You have to be dumber than a bag of nails to have just said what you said. Try reading next time.

You say Tor is getting a bad reputation for its criminal infestation. You fail to realize that the problem is not technology. That criminal infestation you are talking about such as the ones you mention are social problems not technological ones.

I wish some CMU students, faculty, or alumni would start a petition demanding that the university return this dirty money, or at least donate the same amount to The Tor Project.

the boards heads should roll on this disgusting people, am sure FBI could have social engineered the child abusers and catch them anyway.

There is a difference between reparations and repentants. You shouldn't ask them to support TOR, but rather just admit activity and refuse to participate in the future.

All fair points, but this post equates CERT/SEI, which is where this work was allegedly done, with Carnegie Mellon and that is a bit misleading. CERT/SEI are not academic department, but a semi-autonomous FFRDC within CMU. This is somewhat similar to the relationship between JHU APL and Johns Hopkins, MIT Lincoln Lab with MIT, GTRC with Georgia Tech...

Whether universities should host and support such centers is a matter of debate (e.g., in 1970, SRI became completely independent from Stanford), but equating directly these centers with traditional academic research departments is quite a shortcut.

> I wish some CMU students, faculty, or alumni would...

...contribute back to Tor, improving any weakness they found. great security research there.

It was probably not CMU per se, but CMU's Software Engineering Institute (https://www.sei.cmu.edu/), which specifically works with defense agencies, government organizations, and the intelligence community (with the private sector as something of an afterthought). The SEI seems to be exempt from the usual research ethics review process due to the nature of their connections (an org that has and uses a SCIF tends to be able to get some exceptions to the usual processes). If anything, it was probably a "We need this, we'll pay you to do it, get to work" kind of deal.

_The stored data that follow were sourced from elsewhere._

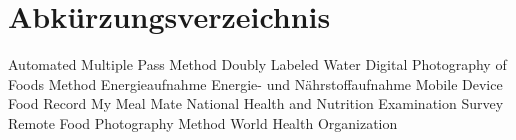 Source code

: \documentclass[12pt,a4paper,bibliography=totocnumbered,listof=totocnumbered]{scrartcl}
\begin{document}
\renewcommand{\cfttabpresnum}{Tab. }
\renewcommand{\cftfigpresnum}{Abb. }
\settowidth{\cfttabnumwidth}{Abb. 10\quad}
\settowidth{\cftfignumwidth}{Abb. 10\quad}

\singlespacing
{}
\renewcommand{\contentsname}{Inhaltsverzeichnis}
\tableofcontents
\pagebreak
{}
\listoffigures


\listoftables
\pagebreak


\section{Abkürzungsverzeichnis}

\begin{acronym}[LISAJERO] 

 {Automated Multiple Pass Method}
 {Doubly Labeled Water}
 {Digital Photography of Foods Method} 
 {Energieaufnahme}
 {Energie- und Nährstoffaufnahme} 
 {Mobile Device Food Record} 
 	{My Meal Mate}
 {National Health and Nutrition Examination Survey}
 {Remote Food Photography Method} 
 {World Health Organization}
\end{acronym}
\end{document}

Like most FFRDCs, CERT/SEI will basically take as much money as they can regardless of ethics or ability to deliver on contracts.

Dear 'anonymous' authors of the comments above, your names, addresses and social security numbers have been forwarded to the CMU principal for immediate academic suspension.

- FBI

Well, I used Tor Browser for commenting ;)

Can CERT/SEI be sued for illegal wiretapping ?

Seems like Institutional Review Boards would be a good way to have recourse for these kinds of things. If the Institutional Review Board makes an error they are liable. Pretty straight-forward. Maybe have a list-of-suggested-guidelines for IRBs.